Stored data

________________________________________

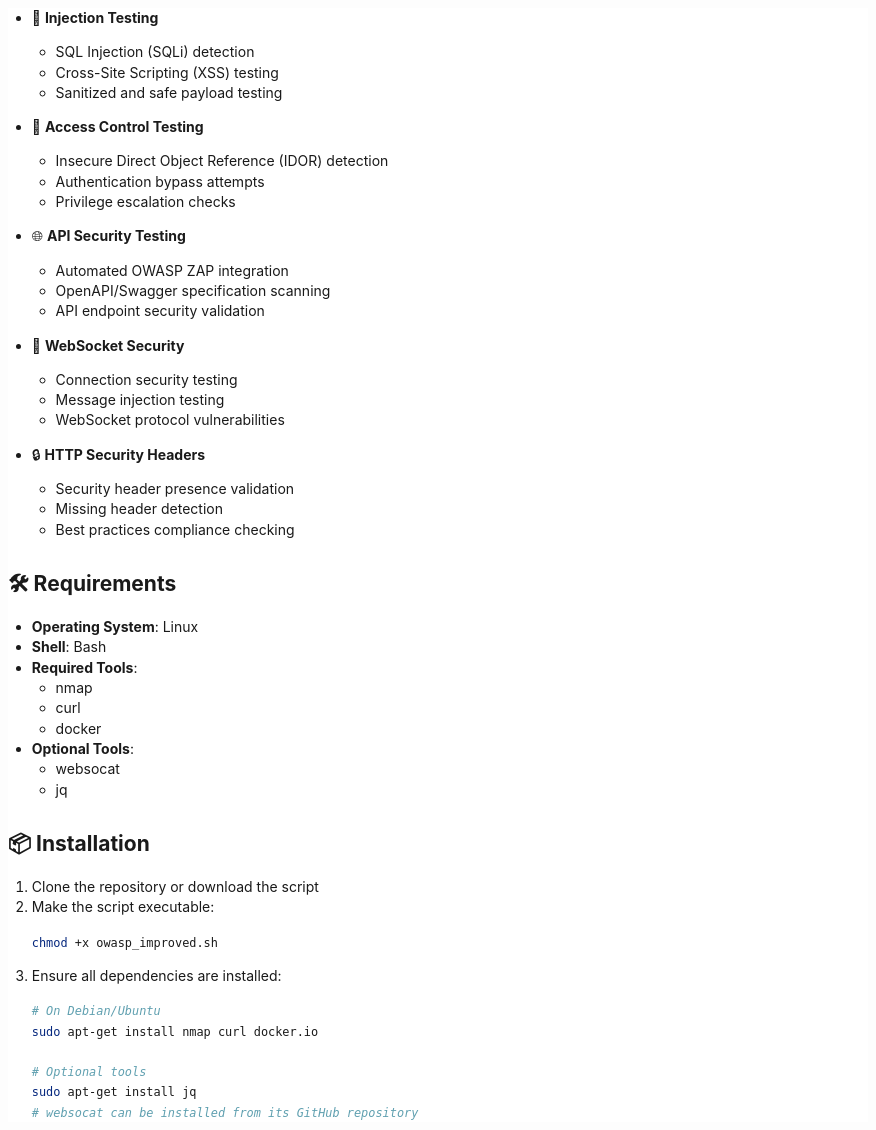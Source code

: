 - 💉 **Injection Testing**
  - SQL Injection (SQLi) detection
  - Cross-Site Scripting (XSS) testing
  - Sanitized and safe payload testing

- 🚫 **Access Control Testing**
  - Insecure Direct Object Reference (IDOR) detection
  - Authentication bypass attempts
  - Privilege escalation checks

- 🌐 **API Security Testing**
  - Automated OWASP ZAP integration
  - OpenAPI/Swagger specification scanning
  - API endpoint security validation

- 🔌 **WebSocket Security**
  - Connection security testing
  - Message injection testing
  - WebSocket protocol vulnerabilities

- 🔒 **HTTP Security Headers**
  - Security header presence validation
  - Missing header detection
  - Best practices compliance checking

## 🛠️ Requirements

- **Operating System**: Linux
- **Shell**: Bash
- **Required Tools**:
  - nmap
  - curl
  - docker
- **Optional Tools**:
  - websocat
  - jq

## 📦 Installation

1. Clone the repository or download the script
2. Make the script executable:
   ```bash
   chmod +x owasp_improved.sh
   ```
3. Ensure all dependencies are installed:
   ```bash
   # On Debian/Ubuntu
   sudo apt-get install nmap curl docker.io
   
   # Optional tools
   sudo apt-get install jq
   # websocat can be installed from its GitHub repository
   ```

________________________________________

WHAT IS NEEDED
Each line from the one that contains "- 🌐 **API Security Testing**" through the end of the records must be repeated exactly. No other line belongs in the answer.

YOUR RESPONSE
- 🌐 **API Security Testing**
  - Automated OWASP ZAP integration
  - OpenAPI/Swagger specification scanning
  - API endpoint security validation

- 🔌 **WebSocket Security**
  - Connection security testing
  - Message injection testing
  - WebSocket protocol vulnerabilities

- 🔒 **HTTP Security Headers**
  - Security header presence validation
  - Missing header detection
  - Best practices compliance checking

## 🛠️ Requirements

- **Operating System**: Linux
- **Shell**: Bash
- **Required Tools**:
  - nmap
  - curl
  - docker
- **Optional Tools**:
  - websocat
  - jq

## 📦 Installation

1. Clone the repository or download the script
2. Make the script executable:
   ```bash
   chmod +x owasp_improved.sh
   ```
3. Ensure all dependencies are installed:
   ```bash
   # On Debian/Ubuntu
   sudo apt-get install nmap curl docker.io
   
   # Optional tools
   sudo apt-get install jq
   # websocat can be installed from its GitHub repository
   ```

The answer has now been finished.